Nothing on the market does exactly what Kimi K2.6 does at open-weight pricing, but Claude Opus 4.6 leads on polished assistant behaviour, GPT-5.4 remains the rival to beat on raw coding benchmarks, and Gemini 3.1 Pro matches the American flagships on large-context work while pushing hard on multimodal reasoning.

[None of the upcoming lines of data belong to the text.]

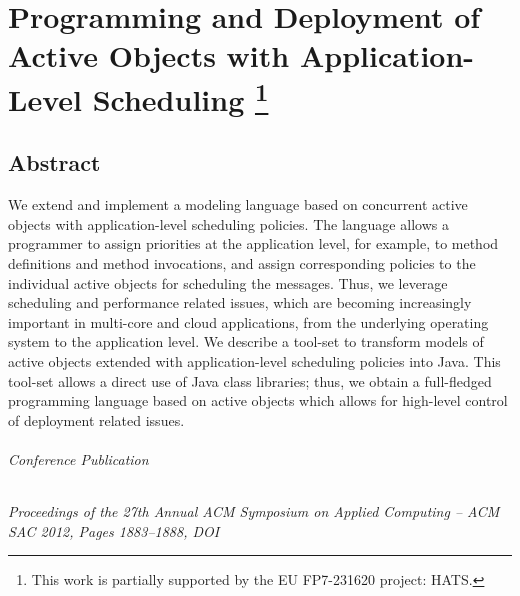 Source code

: 
\chapter[Application-Level Scheduling]{Programming and Deployment of Active Objects with Application-Level Scheduling%
\footnote{This work is partially supported by the EU FP7-231620 project: HATS.}}
% 
\label{ch:p01:ch01}
% 

\section*{Abstract}
We extend and implement a modeling language based on concurrent active objects with application-level
scheduling policies.
The language allows a programmer to assign priorities at the application level, for example,
to method definitions and method invocations, and assign corresponding  policies to the individual active objects
for scheduling the messages.
Thus, we   leverage scheduling and performance related issues,
which are becoming increasingly important in multi-core and cloud  applications, from the underlying operating system to the application level.
We describe a tool-set to transform models of active objects extended with application-level
scheduling policies  into Java.
This tool-set allows a direct  use of Java class libraries; thus,  we
obtain  a full-fledged programming language
based on active objects which allows for high-level control of deployment related issues.

\subparagraph*{Conference Publication}
\emph{Proceedings of the 27th Annual ACM Symposium on Applied Computing -- ACM SAC 2012, Pages 1883--1888, DOI }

Capability	Kimi K2.6	Claude Opus 4.6	GPT-5.4	Gemini 3.1 Pro
Context window	262K tokens	1M tokens	1M tokens	1M tokens
Multimodal inputs	Yes, native vision via MoonViT	Yes	Yes	Yes
Agent and long-horizon runs	300 sub-agents, 4,000+ steps, 12+ hour sessions (vendor-reported)	Native tool use, long runs	Tool use, long runs	Tool use, long runs
Coding strength (SWE-Bench Pro, vendor-reported)	58.6	53.4	57.7	54.2
Pricing (per M tokens, direct API)	$0.95 in / $4.00 out	$5.00 in / $25.00 out	$2.50 in / $15.00 out	$2.00 in / $12.00 out
Open weights	Yes, Modified MIT licence	No	No	No

The misconception worth naming

Most British readers assume a free Chinese model must be meaningfully worse than the paid American flagships. That assumption was roughly correct a year ago. It is no longer. On Humanity’s Last Exam, a benchmark specifically designed to be hard enough to humble frontier models, K2.6 with tools scores 54.0 per cent. Claude Opus 4.6 scores 53.0, GPT-5.4 scores 52.1, and Gemini 3.1 Pro scores 51.4. Those numbers, and every other score in this post, are reported by Moonshot itself, with some rival figures re-run under Moonshot’s own testing conditions rather than drawn from the American labs directly. The distinction matters. The release shows the gap has closed enough for an open model to sit in the same conversation as the paid flagships, not that it has definitively overtaken them. On software engineering tasks, K2.6 edges past GPT-5.4 on the demanding SWE-Bench Pro test, 58.6 to 57.7, with Claude Opus 4.6 at 53.4 and Gemini 3.1 Pro at 54.2, again on Moonshot’s own runs. None of this makes the American models obsolete. It does mean the reflex of equating free with meaningfully worse is out of date.

Horizontal bar chart showing Kimi K2.6 at 54.0, Claude Opus 4.6 at 53.0, GPT-5.4 at 52.1 and Gemini 3.1 Pro at 51.4 on Humanity’s Last Exam with tools.

What this means for you

The release matters even if you never plan to touch the command line. For any British business that currently pays for Claude or ChatGPT at scale, K2.6 now offers a genuine alternative with direct-API pricing several times below the paid American tier, and cheaper still through third-party hosts. For developers, it removes the last practical excuse for not experimenting with long-horizon agents. And for the wider market, it is the clearest evidence yet that the gap between the paid American tier and the free open-weight tier has become small enough to reshape pricing conversations.

UK teams building coding agents now have a genuinely competitive open-weight option accessible through domestic or European hosts, reducing reliance on US-only vendors and trimming a large cost line.
Small and mid-sized firms can experiment with long-horizon agents through an API without committing to Anthropic or OpenAI enterprise pricing.
Expect downstream pressure on flagship pricing from OpenAI, Anthropic, and Google as the open-weight tier closes the quality gap.